In 1974, faced with the prospect of seemingly endless multibillion-dollar trade deficits with Saudi Arabia, the U.S. government created the U.S.-Saudi Arabian Joint Commission on Economic Cooperation. The idea was to reclaim some Petrodollars by giving U.S. companies a jump in the race to deelop the sheikdom. A recent report on the commission by the General Accounting Office provides a rare glimpse of the cultural clash inherent in the U.S.-Saudi "special relationship," of which the joint commission is a key agent.
The most visible problem concerns the role of women. Although the commission is itself headed by a woman, Bonnie Pounds, Saudi tolerance seems to end there, and the U.S. government agencies that work with the joint commission aim to please.

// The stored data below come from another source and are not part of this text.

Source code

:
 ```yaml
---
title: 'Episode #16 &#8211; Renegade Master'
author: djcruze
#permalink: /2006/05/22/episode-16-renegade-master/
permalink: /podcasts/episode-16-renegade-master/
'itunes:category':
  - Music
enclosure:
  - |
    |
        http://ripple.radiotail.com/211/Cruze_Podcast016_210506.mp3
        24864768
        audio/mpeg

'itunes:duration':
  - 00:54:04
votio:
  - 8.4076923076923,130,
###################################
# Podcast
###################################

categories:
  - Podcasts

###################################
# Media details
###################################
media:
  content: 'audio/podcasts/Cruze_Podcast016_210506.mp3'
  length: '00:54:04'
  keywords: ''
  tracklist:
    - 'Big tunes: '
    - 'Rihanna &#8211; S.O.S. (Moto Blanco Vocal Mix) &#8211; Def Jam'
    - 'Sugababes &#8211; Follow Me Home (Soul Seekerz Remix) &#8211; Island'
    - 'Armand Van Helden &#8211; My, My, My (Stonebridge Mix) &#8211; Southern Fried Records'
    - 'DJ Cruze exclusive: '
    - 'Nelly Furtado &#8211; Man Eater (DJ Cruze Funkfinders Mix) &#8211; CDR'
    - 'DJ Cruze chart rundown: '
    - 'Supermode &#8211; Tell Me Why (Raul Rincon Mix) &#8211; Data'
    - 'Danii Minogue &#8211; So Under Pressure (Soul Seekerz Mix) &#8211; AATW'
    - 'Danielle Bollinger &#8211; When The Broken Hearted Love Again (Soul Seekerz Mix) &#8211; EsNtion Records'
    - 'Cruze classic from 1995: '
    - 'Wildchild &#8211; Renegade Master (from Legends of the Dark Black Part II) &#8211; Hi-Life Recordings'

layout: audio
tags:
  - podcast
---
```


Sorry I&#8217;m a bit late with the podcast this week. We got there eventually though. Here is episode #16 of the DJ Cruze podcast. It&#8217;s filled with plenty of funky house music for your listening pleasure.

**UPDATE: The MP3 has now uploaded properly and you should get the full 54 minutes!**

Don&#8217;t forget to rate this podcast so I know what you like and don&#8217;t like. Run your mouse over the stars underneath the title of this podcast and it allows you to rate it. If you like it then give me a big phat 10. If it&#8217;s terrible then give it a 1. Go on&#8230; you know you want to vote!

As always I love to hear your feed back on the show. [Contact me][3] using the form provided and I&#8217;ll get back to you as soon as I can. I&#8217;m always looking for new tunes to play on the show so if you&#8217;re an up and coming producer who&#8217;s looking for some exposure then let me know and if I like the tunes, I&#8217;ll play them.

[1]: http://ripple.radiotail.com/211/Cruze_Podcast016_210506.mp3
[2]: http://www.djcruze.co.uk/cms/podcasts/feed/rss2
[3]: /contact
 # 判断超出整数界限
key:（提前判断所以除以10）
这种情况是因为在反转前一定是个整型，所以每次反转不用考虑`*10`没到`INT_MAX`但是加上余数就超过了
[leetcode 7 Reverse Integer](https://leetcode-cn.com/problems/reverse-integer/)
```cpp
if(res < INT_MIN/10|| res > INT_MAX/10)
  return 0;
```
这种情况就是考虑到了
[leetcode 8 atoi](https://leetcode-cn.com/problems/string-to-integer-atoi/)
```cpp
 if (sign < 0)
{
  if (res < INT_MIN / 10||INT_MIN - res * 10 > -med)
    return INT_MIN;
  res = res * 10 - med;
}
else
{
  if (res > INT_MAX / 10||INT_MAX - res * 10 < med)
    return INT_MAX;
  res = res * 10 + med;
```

Therefore, the Interior Department withdrew its consideration of a woman to fill an advisory position with the Saudi Ministry of Agriculture and Water after learning of the difficult conditions she would face. According to the G.A.O. the department told her that "to pursue this matter would not be in the best interest of her career."
The G.A.O. also looked into the question of whether Americans working for the joint commission were violating U.S. law by complying with the Saudi boycott of companies that do business with Israel, such as Coca-Cola, Ford Motor Company, Sears, Roebuck & Co. and Xerox. Naturally, almost all officials interviewed by the G.A.O. denied using the boycott list, and the government sleuths could uncover no direct violations. But one former U.S. officials, in a moment of candor, acknowledged that "his group would not order from companies it knew were on the boycott list."
Who says Americans are incapable of sensitivity to foreign cultures and mores?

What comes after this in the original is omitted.